7. Agt., a frieze (Fig. [124]); Per., what looks like a detail of a different design yet one which also consists of parallel lines enclosing narrow tracts which run in different directions (Fig. [124a]). Even so much of distant resemblance would not occur anything like once in ten times by chance.

Miscellaneous Examples

February 23, 1929. The agent drew a steamboat with incorrectly designed stem paddle wheel (Fig. [77]). The percipient’s results are very interesting (Figs. [77a], [77b], [77c]). There is smoke, so labeled, by itself, then the smoke stack with smoke issuing from it, then the paddle wheel in the water, its paddles more correctly placed externally to the rim, then what may mean smoke containing cinders. The cut of the paddle wheel has left out the axle-end, very distinctly indicated in the original pencil drawing.

February 17, 1929. The agent drew an Alpine hat with a feather (Fig. [142]). Of the shapes drawn by the percipient (Fig. 142a) the one on the right may very possibly be related to the rim and the band of the hat, the top left one is very suggestive of the feather, and the bottom one, though called in the script a “chafing dish,” is very like the hat. All this suggests that the attention of the agent was directed first to one part, then to another and another of his drawing.

February 29, 1929. The agent drew a very intricate and unusual cross, one with eight arms, notched at the ends (see Figs. 7, 7a). The percipient also drew a circle of notched arms, but seven in number. One would suppose that when she began she had no idea where the drawing would end, or it would be more regular.

Through all the experiments of the period covered by the book Mental Radio, and enough more to make 300, there is no other agent drawing resembling this. And nowhere is there another percipient drawing like it. Granting that the percipient should make such a drawing once, which was by no means certain (nothing like it appears among the 564 Guess-drawings reported in this Bulletin), then the chance of its coinciding in place with the eight-armed cross of the agent would be 1 in 300.
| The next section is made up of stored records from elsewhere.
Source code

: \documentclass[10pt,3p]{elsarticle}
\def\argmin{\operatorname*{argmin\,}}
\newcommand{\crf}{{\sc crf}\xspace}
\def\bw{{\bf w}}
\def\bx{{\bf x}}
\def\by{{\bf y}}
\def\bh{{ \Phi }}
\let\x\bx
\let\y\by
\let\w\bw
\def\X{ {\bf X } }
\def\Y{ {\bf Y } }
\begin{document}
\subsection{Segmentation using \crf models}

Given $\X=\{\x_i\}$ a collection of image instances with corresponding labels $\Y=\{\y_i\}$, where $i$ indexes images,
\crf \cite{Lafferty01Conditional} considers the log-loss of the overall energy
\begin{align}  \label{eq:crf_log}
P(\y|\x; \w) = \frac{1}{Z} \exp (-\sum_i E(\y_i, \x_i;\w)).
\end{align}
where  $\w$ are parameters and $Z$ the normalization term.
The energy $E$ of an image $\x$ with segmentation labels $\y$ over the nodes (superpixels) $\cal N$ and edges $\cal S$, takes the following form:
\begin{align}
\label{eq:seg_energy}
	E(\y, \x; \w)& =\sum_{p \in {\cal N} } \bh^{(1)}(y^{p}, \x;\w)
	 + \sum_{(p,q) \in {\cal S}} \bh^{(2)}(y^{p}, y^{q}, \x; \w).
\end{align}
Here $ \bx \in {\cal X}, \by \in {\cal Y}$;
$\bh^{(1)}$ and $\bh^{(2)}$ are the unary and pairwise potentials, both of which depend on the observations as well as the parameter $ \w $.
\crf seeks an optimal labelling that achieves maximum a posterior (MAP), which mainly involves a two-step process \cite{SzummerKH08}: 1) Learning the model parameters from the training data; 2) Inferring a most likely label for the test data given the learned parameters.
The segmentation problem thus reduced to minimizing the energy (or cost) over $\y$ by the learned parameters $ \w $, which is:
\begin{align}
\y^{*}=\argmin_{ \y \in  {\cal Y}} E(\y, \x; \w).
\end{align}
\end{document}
February 17, 1929. The agent drew an open umbrella, with curved handle (Fig. [122]). The percipient wrote, “I feel that it is a snake crawling out of something—vivid feeling of snake, but it looks like a cat’s tail.” And in her drawing (Fig. [122a]) we have the curved umbrella handle, but it has sprouted a tongue and an eye; the ellipse of the umbrella rim is retained but it is a smaller one; otherwise the “something” is shaped wrongly.

We have cited instances where Mrs. Sinclair proved that she got an inkling of some drawing in a series before reaching it, by writing down at the moment her conviction. In Mental Radio our attention is called to a number of instances of seeming anticipations even where Mrs. Sinclair was not so conscious of them, or at least did not write down her expectation that some particular thing was coming. Here is an instance not mentioned in the book. The next agent’s drawing after the umbrella was a snake. Had it not been for the dawning consciousness of that snake, the umbrella handle might not have undergone metamorphosis.[[19]]

February ?, 1929. The agent made an American flag, with pole surmounted by a ball (Fig. [127]). The percipient failed to get the stars but she got the stripes and the pole, and the ball, which last has wandered from its place, although the neighborhood in which it should be is sensed (Fig. [127a]).